### Data supplied
- Opening Delimiter -
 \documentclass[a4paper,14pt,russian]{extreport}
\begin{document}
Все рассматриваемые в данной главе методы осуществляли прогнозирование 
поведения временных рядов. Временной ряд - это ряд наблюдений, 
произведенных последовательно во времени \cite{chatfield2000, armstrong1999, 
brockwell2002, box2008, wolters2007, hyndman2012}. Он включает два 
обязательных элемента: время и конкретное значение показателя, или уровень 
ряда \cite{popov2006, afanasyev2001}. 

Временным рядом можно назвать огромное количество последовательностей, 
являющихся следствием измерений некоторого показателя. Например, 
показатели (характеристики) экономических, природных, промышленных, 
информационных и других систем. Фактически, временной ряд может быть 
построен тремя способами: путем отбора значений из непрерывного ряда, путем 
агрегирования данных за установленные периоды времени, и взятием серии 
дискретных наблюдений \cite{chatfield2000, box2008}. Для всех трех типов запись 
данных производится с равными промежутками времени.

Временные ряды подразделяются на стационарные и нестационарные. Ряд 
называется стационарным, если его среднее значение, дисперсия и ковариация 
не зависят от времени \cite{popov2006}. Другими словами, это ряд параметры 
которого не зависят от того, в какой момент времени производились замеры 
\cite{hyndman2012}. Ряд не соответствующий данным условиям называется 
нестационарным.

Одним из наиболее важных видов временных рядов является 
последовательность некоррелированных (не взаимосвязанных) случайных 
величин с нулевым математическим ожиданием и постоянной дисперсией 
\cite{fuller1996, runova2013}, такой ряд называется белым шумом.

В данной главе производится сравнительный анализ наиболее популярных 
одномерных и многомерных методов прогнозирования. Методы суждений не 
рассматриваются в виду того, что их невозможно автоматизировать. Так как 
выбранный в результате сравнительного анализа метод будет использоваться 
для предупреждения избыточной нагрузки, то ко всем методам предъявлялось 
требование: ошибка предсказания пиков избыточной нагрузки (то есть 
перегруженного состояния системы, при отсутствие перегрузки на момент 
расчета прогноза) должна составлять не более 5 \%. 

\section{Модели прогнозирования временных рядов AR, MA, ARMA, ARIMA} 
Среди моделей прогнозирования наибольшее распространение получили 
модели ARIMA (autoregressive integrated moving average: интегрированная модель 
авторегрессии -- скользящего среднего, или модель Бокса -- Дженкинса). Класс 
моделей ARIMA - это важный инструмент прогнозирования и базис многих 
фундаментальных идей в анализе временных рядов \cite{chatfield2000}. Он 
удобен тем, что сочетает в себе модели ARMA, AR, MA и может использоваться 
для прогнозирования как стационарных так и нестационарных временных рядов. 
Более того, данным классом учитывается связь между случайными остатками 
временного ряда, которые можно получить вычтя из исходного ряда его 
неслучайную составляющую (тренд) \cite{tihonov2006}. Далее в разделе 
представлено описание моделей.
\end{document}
- Closing Delimiter -
- Opening Delimiter -
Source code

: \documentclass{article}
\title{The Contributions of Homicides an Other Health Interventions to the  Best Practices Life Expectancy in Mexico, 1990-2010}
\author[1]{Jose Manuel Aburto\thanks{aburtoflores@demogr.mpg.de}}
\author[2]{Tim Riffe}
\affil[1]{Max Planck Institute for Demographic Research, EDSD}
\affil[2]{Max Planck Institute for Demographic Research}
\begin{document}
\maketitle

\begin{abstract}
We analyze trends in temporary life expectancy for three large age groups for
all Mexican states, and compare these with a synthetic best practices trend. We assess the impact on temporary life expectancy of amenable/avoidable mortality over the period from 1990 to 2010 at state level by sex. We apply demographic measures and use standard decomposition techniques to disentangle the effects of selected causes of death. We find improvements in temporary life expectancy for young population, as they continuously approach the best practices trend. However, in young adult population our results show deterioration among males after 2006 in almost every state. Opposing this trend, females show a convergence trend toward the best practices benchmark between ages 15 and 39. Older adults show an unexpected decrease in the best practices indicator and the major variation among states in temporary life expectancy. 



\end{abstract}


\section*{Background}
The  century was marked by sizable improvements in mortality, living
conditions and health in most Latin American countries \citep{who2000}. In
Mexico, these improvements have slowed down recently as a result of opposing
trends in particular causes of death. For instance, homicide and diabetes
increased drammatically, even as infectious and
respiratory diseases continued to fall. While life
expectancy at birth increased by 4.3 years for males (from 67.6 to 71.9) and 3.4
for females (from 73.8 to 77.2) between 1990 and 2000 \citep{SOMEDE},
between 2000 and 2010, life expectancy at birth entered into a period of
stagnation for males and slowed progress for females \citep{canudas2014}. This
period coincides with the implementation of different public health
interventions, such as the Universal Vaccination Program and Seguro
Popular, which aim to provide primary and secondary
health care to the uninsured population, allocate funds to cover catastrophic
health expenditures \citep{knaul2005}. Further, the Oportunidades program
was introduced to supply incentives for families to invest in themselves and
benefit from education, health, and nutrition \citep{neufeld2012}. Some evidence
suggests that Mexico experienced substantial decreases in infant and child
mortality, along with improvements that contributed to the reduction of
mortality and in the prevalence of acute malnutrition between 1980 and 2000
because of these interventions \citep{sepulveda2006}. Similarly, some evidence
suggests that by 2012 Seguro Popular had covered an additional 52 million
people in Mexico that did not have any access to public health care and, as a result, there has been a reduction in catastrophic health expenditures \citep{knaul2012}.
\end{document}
- Closing Delimiter -
### Task requirements
Would you retype the lines above from the one with "respiratory diseases continued" down to the one with "because of these", word for word, both ends included and no other lines?

### Output of the task
respiratory diseases continued to fall. While life
expectancy at birth increased by 4.3 years for males (from 67.6 to 71.9) and 3.4
for females (from 73.8 to 77.2) between 1990 and 2000 \citep{SOMEDE},
between 2000 and 2010, life expectancy at birth entered into a period of
stagnation for males and slowed progress for females \citep{canudas2014}. This
period coincides with the implementation of different public health
interventions, such as the Universal Vaccination Program and Seguro
Popular, which aim to provide primary and secondary
health care to the uninsured population, allocate funds to cover catastrophic
health expenditures \citep{knaul2005}. Further, the Oportunidades program
was introduced to supply incentives for families to invest in themselves and
benefit from education, health, and nutrition \citep{neufeld2012}. Some evidence
suggests that Mexico experienced substantial decreases in infant and child
mortality, along with improvements that contributed to the reduction of
mortality and in the prevalence of acute malnutrition between 1980 and 2000
because of these interventions \citep{sepulveda2006}. Similarly, some evidence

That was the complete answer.